Repository files navigation

ChEBI Update

This tool will perform the ChEBI update.

It will:

  • Query ChEBI for up-to-date information on ChEBI identifiers in Reactome.
  • Update the names of ReferenceEntities that refer to ChEBI ReferenceMolecules in Reactome
  • Update the names, identifiers, and formulae for ReferenceMolecules that need to be updated (based on ChEBI query results).
  • Check for and report on duplicate ReferenceMolecules (two or more different ReferenceMolecule objects that have the same ChEBI Identifier).
  • Report on any ChEBI ReferenceMolecules for which the ChEBI web service did not provide a response.

Configuration

This application requires a properties file at ./chebi-update.properties that looks like this:

db.host=database_server
db.user=someuser
db.password=someuserspassword
db.name=reactome_database
db.port=3306
person.id=somepersonIDNumber
testMode=true
useCache=false

This application needs to be able to connect to a Reactome relational database The following settings in the properties file can be used to configure this connection:

  • db.host - this is the hostname of the machine. Default: localhost
  • db.user - this is the name of the user that the application should connect as. No default!
  • db.password - this is the password of the user that the application should connect as. No default!
  • db.name - this is the name of the database that the application should connect to. No default!
  • db.port - this is the port number that the application should connect to. Default: 3306
  • person.id - when the Molecules are updated, an instance edit will be created and they will be associated with the Person instance which this DB_ID refers to. No default!
  • useCache - a cache of ChEBI identifier information can be built up and used as the input for later executions. The primary purpose of this is to speed up testing, so developers don't need to wait for real-time communication with ChEBI. The only time this should be used in production is when you are experiencing connectivity problems with ChEBI and you have a good, fresh cache to use. The cache format is a TSV with the following columns: ChEBI ID (including the "CHEBI:" prefix), ChEBI Name, ChEBI Formula. Name and Forumla are optional. Default: false

Additionally, there is one non-connection related configuration option:

  • testMode - this controls if the application will actually update the database. If set to "true", the application is in testing mode and will not modify the database. Default: true.

Logging

This application will log to a file under ./logs/ChEBI_Update.log. This file will have the same content as the console (stdout/stderr) except without the log4j prefix.

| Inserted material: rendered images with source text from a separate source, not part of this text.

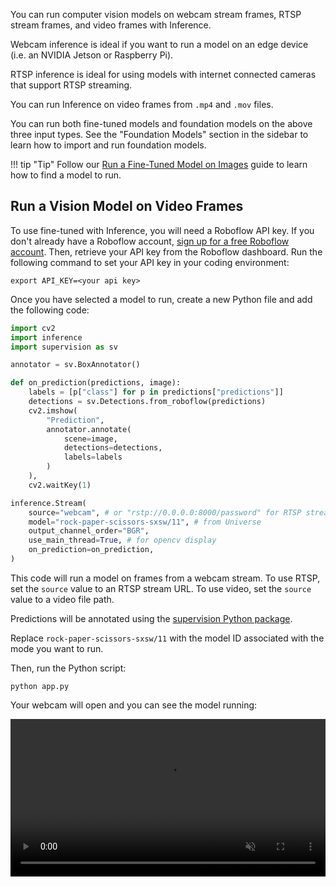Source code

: You can run computer vision models on webcam stream frames, RTSP stream frames, and video frames with Inference.

Webcam inference is ideal if you want to run a model on an edge device (i.e. an NVIDIA Jetson or Raspberry Pi).

RTSP inference is ideal for using models with internet connected cameras that support RTSP streaming.

You can run Inference on video frames from `.mp4` and `.mov` files.

You can run both fine-tuned models and foundation models on the above three input types. See the "Foundation Models" section in the sidebar to learn how to import and run foundation models.

!!! tip "Tip"
    Follow our [Run a Fine-Tuned Model on Images](/docs/quickstart/run_model_on_image) guide to learn how to find a model to run.

## Run a Vision Model on Video Frames

To use fine-tuned with Inference, you will need a Roboflow API key. If you don't already have a Roboflow account, [sign up for a free Roboflow account](https://app.roboflow.com). Then, retrieve your API key from the Roboflow dashboard. Run the following command to set your API key in your coding environment:

```
export API_KEY=<your api key>
```

Once you have selected a model to run, create a new Python file and add the following code:

```python
import cv2
import inference
import supervision as sv

annotator = sv.BoxAnnotator()

def on_prediction(predictions, image):
    labels = [p["class"] for p in predictions["predictions"]]
    detections = sv.Detections.from_roboflow(predictions)
    cv2.imshow(
        "Prediction", 
        annotator.annotate(
            scene=image, 
            detections=detections,
            labels=labels
        )
    ),
    cv2.waitKey(1)

inference.Stream(
    source="webcam", # or "rstp://0.0.0.0:8000/password" for RTSP stream, or "file.mp4" for video
    model="rock-paper-scissors-sxsw/11", # from Universe
    output_channel_order="BGR",
    use_main_thread=True, # for opencv display
    on_prediction=on_prediction, 
)
```

This code will run a model on frames from a webcam stream. To use RTSP, set the `source` value to an RTSP stream URL. To use video, set the `source` value to a video file path.

Predictions will be annotated using the [supervision Python package](https://github.com/roboflow/supervision).

Replace `rock-paper-scissors-sxsw/11` with the model ID associated with the mode you want to run.

Then, run the Python script:

```
python app.py
```

Your webcam will open and you can see the model running:

<video width="100%" autoplay loop muted>
  <source src="https://media.roboflow.com/rock-paper-scissors.mp4" type="video/mp4">
</video>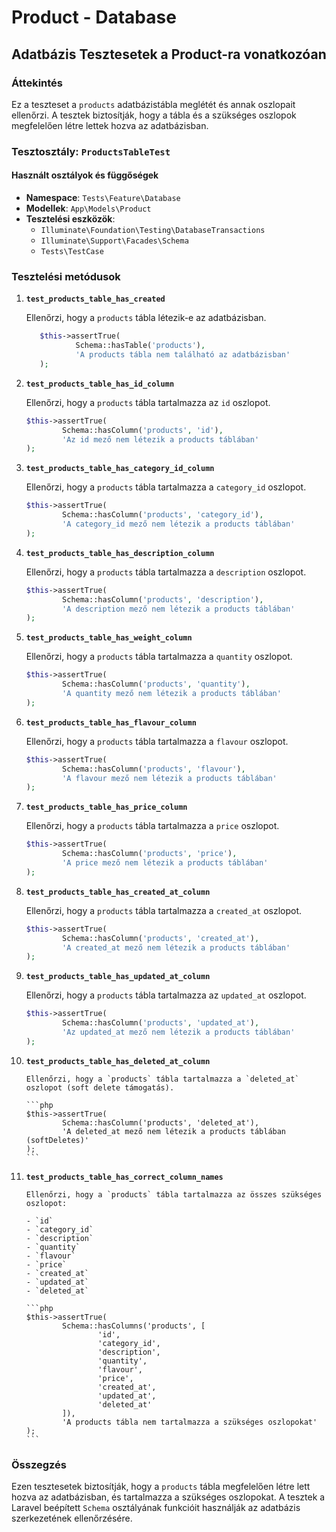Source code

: # Product - Database

## Adatbázis Tesztesetek a Product-ra vonatkozóan

### Áttekintés

Ez a teszteset a `products` adatbázistábla meglétét és annak oszlopait ellenőrzi. A tesztek biztosítják, hogy a tábla és a szükséges oszlopok megfelelően létre lettek hozva az adatbázisban.

### Tesztosztály: `ProductsTableTest`

#### Használt osztályok és függőségek

- **Namespace**: `Tests\Feature\Database`
- **Modellek**: `App\Models\Product`
- **Tesztelési eszközök**:
    - `Illuminate\Foundation\Testing\DatabaseTransactions`
    - `Illuminate\Support\Facades\Schema`
    - `Tests\TestCase`

### Tesztelési metódusok

1. **`test_products_table_has_created`**

     Ellenőrzi, hogy a `products` tábla létezik-e az adatbázisban.

     ```php
        $this->assertTrue(
                Schema::hasTable('products'),
                'A products tábla nem található az adatbázisban'
        );
     ```

2. **`test_products_table_has_id_column`**

     Ellenőrzi, hogy a `products` tábla tartalmazza az `id` oszlopot.

     ```php
     $this->assertTrue(
             Schema::hasColumn('products', 'id'),
             'Az id mező nem létezik a products táblában'
     );
     ```

3. **`test_products_table_has_category_id_column`**

     Ellenőrzi, hogy a `products` tábla tartalmazza a `category_id` oszlopot.

     ```php
     $this->assertTrue(
             Schema::hasColumn('products', 'category_id'),
             'A category_id mező nem létezik a products táblában'
     );
     ```

4. **`test_products_table_has_description_column`**

     Ellenőrzi, hogy a `products` tábla tartalmazza a `description` oszlopot.

     ```php
     $this->assertTrue(
             Schema::hasColumn('products', 'description'),
             'A description mező nem létezik a products táblában'
     );
     ```

5. **`test_products_table_has_weight_column`**

     Ellenőrzi, hogy a `products` tábla tartalmazza a `quantity` oszlopot.

     ```php
     $this->assertTrue(
             Schema::hasColumn('products', 'quantity'),
             'A quantity mező nem létezik a products táblában'
     );
     ```

6. **`test_products_table_has_flavour_column`**

     Ellenőrzi, hogy a `products` tábla tartalmazza a `flavour` oszlopot.

     ```php
     $this->assertTrue(
             Schema::hasColumn('products', 'flavour'),
             'A flavour mező nem létezik a products táblában'
     );
     ```

7. **`test_products_table_has_price_column`**

     Ellenőrzi, hogy a `products` tábla tartalmazza a `price` oszlopot.

     ```php
     $this->assertTrue(
             Schema::hasColumn('products', 'price'),
             'A price mező nem létezik a products táblában'
     );
     ```

8. **`test_products_table_has_created_at_column`**

     Ellenőrzi, hogy a `products` tábla tartalmazza a `created_at` oszlopot.

     ```php
     $this->assertTrue(
             Schema::hasColumn('products', 'created_at'),
             'A created_at mező nem létezik a products táblában'
     );
     ```

9. **`test_products_table_has_updated_at_column`**

     Ellenőrzi, hogy a `products` tábla tartalmazza az `updated_at` oszlopot.

     ```php
     $this->assertTrue(
             Schema::hasColumn('products', 'updated_at'),
             'Az updated_at mező nem létezik a products táblában'
     );
     ```

10. **`test_products_table_has_deleted_at_column`**

        Ellenőrzi, hogy a `products` tábla tartalmazza a `deleted_at` oszlopot (soft delete támogatás).

        ```php
        $this->assertTrue(
                Schema::hasColumn('products', 'deleted_at'),
                'A deleted_at mező nem létezik a products táblában (softDeletes)'
        );
        ```

11. **`test_products_table_has_correct_column_names`**

        Ellenőrzi, hogy a `products` tábla tartalmazza az összes szükséges oszlopot:

        - `id`
        - `category_id`
        - `description`
        - `quantity`
        - `flavour`
        - `price`
        - `created_at`
        - `updated_at`
        - `deleted_at`

        ```php
        $this->assertTrue(
                Schema::hasColumns('products', [
                        'id',
                        'category_id',
                        'description',
                        'quantity',
                        'flavour',
                        'price',
                        'created_at',
                        'updated_at',
                        'deleted_at'
                ]),
                'A products tábla nem tartalmazza a szükséges oszlopokat'
        );
        ```

### Összegzés

Ezen tesztesetek biztosítják, hogy a `products` tábla megfelelően létre lett hozva az adatbázisban, és tartalmazza a szükséges oszlopokat. A tesztek a Laravel beépített `Schema` osztályának funkcióit használják az adatbázis szerkezetének ellenőrzésére.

Reports will be written under ./logs. The reports are:

  • DuplicateMoleculeIdentifiers.tsv - This report will list ChEBI Identifiers that are duplicated in the database. The code that generates this report runs at the begining of the process and at the end, so users will know if duplicates were introduced by the process of if they existed before. Because of that, some rows in this file might appear more than once.
  • FailedChEBIQueries.tsv - This report will list ReferenceMolecules which failed when ChEBI was queried, and the reason for the failure.
  • MoleculeIdentifierChanges.tsv - This report will list ReferenceMolecules whose ChEBI identifiers have changed, including the old and new identifiers.
  • MoleculeNameChanges.tsv - This report will list ReferenceMolecules whose names have changed, including the old and new names.
  • ReferenceEntityNameChanges.tsv - This report will list any Entity that refers to a ReferenceMolecule whose name has changed. This report contains the Creator of the Entity, information about the affected Entity, the new name from ChEBI, and the full list of names, after the update.

Compiling & Running

This is a Java application which requries a Java 8+ environment. You will need maven and a full JDK to compile.

To compile the application, run this command:

$ mvn clean compile package

If this is successful, you should see a JAR file in the target directory, with a name like chebi-update-VERSION_NUMBER-jar-with-dependencies.jar. This is the file you will run.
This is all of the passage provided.